Al rato de llegar a la habitación y una vez en la cama, oímos que nos llamaban por nuestro nombre y golpeaban tímidamente la puerta. Al abrir nos encontramos con el coronel que nos pidió si podríamos hacer una sesión a un amigo suyo, que es el propietario del hotel. Aceptamos encantados a pesar de la hora, nos volvemos a vestir, y al rato vienen a buscarnos personal del hotel, que nos acompañan hasta las dependencias del propietario.
Somos recibidos por un señor con unos enormes bigotes negros, vestido al estilo occidental, que cortésmente nos da la bienvenida. Entramos en lo que debía ser su habitación, con una amplia cama con dosel, un gato siamés tumbado sobre la cama y apreciamos la inquietante imagen de la culata de un revolver bajo la almohada. El coronel también está presente y actúa como intérprete, nos cuenta que el motivo de la sesión, es que su amigo sufre ataques de pánico sin conocer la causa. Y empezamos una inusual sesión en que mi mujer y el coronel traducían lo que podían al ingles y al indi, yo daba las consignas en español y esperaba paciente la traducción. Obviamente no tenía muchas esperanzas de éxito y por mi sorpresa el señor bigotudo cayó de una pieza sobre la cama. La sesión dada las circunstancias fue un éxito.
Al día siguiente después de despedirnos tras desayunar con el militar y su esposa, nos encontramos con la sorpresa del obsequio de un coche con conductor a nuestra disposición, para acompañarnos hasta la próxima ciudad. El conductor estaba al corriente de la sesión de la noche pasada, en la que sin saberlo habíamos tratado con el tío del marajá de Jodhpur .

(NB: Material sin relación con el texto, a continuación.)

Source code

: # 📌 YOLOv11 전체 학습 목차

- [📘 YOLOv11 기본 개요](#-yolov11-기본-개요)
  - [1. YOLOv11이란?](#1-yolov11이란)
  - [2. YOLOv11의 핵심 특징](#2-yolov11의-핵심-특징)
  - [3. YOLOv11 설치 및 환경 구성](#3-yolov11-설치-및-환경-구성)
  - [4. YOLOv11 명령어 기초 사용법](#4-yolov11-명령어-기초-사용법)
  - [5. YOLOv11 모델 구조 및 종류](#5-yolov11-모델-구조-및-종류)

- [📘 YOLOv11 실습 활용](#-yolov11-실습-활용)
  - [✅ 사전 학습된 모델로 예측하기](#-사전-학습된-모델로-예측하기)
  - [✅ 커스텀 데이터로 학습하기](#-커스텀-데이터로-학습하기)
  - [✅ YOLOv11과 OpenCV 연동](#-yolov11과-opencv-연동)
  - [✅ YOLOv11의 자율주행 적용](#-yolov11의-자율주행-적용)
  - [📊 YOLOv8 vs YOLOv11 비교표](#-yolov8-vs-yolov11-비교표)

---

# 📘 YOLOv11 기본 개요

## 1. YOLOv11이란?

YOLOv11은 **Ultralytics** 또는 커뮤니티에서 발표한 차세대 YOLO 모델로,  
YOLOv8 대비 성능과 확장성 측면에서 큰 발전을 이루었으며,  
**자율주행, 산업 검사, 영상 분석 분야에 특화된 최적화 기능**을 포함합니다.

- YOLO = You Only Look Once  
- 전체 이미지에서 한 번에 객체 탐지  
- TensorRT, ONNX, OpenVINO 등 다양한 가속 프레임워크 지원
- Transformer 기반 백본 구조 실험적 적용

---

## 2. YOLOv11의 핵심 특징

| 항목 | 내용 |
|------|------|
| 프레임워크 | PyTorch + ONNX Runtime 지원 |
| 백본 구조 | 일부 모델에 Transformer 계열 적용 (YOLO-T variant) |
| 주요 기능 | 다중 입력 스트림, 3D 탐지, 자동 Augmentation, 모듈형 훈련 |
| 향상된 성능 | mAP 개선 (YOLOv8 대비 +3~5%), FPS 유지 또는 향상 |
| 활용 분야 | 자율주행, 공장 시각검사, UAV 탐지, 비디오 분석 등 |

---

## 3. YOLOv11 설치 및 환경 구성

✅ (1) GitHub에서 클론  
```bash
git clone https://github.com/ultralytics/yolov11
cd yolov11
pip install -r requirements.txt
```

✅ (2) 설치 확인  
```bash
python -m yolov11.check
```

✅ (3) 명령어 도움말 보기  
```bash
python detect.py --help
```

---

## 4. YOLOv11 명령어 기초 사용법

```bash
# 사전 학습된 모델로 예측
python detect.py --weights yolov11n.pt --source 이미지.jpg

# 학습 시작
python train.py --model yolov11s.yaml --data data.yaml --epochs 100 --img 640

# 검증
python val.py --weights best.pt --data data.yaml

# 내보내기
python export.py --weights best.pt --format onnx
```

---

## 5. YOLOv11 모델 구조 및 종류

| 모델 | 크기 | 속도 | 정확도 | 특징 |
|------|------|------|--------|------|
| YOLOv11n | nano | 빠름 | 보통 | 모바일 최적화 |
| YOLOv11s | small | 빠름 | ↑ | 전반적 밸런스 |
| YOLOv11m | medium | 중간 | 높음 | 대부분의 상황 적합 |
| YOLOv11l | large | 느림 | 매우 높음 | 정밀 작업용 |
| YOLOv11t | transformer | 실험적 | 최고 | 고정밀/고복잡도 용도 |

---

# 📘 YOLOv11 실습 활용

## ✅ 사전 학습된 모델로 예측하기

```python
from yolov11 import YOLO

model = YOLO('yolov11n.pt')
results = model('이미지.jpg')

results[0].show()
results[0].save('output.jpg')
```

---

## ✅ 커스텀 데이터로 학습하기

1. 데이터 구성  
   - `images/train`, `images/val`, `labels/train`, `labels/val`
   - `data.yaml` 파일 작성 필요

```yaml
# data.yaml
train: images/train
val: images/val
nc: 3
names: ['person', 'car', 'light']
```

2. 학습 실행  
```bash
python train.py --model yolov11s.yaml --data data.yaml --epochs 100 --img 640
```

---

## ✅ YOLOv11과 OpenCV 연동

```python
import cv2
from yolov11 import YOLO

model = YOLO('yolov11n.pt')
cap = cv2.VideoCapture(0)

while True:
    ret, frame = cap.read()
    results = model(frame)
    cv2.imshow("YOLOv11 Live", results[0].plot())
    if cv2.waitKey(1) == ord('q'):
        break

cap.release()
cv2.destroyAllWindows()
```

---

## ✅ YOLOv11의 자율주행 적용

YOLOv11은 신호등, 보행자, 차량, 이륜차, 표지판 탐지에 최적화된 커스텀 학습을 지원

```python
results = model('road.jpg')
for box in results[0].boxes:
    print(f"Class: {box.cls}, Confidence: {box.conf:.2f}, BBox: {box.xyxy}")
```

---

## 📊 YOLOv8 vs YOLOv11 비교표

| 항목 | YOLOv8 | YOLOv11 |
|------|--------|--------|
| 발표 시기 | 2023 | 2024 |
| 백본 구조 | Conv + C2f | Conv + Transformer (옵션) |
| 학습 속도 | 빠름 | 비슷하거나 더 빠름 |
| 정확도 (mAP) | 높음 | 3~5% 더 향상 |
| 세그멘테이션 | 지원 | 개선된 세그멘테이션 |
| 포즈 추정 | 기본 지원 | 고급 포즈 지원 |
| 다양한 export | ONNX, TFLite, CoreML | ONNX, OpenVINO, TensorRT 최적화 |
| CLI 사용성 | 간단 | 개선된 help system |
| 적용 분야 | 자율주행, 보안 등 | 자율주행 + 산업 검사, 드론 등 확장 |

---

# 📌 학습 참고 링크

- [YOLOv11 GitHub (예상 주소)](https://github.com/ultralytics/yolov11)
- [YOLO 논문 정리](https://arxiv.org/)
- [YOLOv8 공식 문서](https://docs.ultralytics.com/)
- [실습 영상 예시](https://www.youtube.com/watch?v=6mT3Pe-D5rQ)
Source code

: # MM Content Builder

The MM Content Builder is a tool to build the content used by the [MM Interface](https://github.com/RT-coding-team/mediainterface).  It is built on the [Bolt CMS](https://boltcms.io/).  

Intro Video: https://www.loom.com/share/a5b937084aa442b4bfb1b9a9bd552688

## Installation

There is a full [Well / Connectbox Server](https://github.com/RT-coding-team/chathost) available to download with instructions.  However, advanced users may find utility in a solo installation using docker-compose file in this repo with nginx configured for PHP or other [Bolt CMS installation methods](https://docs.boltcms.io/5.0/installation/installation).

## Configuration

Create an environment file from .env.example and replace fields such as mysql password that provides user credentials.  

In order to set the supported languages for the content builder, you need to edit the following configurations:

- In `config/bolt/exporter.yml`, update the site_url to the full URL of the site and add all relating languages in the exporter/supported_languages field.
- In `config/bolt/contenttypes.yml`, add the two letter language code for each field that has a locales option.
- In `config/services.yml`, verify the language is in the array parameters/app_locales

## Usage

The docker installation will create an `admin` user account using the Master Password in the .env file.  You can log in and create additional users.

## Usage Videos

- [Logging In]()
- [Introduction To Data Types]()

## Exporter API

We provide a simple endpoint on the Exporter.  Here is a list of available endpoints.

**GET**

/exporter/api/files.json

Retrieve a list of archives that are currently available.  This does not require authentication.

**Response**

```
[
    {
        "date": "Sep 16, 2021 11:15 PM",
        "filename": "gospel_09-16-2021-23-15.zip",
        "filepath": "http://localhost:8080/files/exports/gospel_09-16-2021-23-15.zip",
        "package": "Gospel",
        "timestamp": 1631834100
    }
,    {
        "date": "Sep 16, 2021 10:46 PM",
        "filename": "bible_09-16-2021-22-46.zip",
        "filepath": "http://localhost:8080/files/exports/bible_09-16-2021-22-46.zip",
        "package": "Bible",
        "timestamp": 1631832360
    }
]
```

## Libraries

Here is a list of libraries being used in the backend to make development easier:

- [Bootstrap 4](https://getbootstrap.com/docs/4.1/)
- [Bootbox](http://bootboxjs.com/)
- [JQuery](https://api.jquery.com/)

Pasan las horas y los recuerdos y por fin llegamos a la estación de Benarés, la ciudad bosteza, se despereza lentamente, ante el romper del alba que anuncia un nuevo día y aquí empieza una nueva aventura.
El recuerdo de India es de un buen país, muy buena gente, una eclosión de colores, de olores, a cada paso es una fotografía, tienen dada las circunstancias de pobreza, una buena filosofía de la vida. En resumen se puede decir que, la India es un reto para los sentidos y un poema a la vida.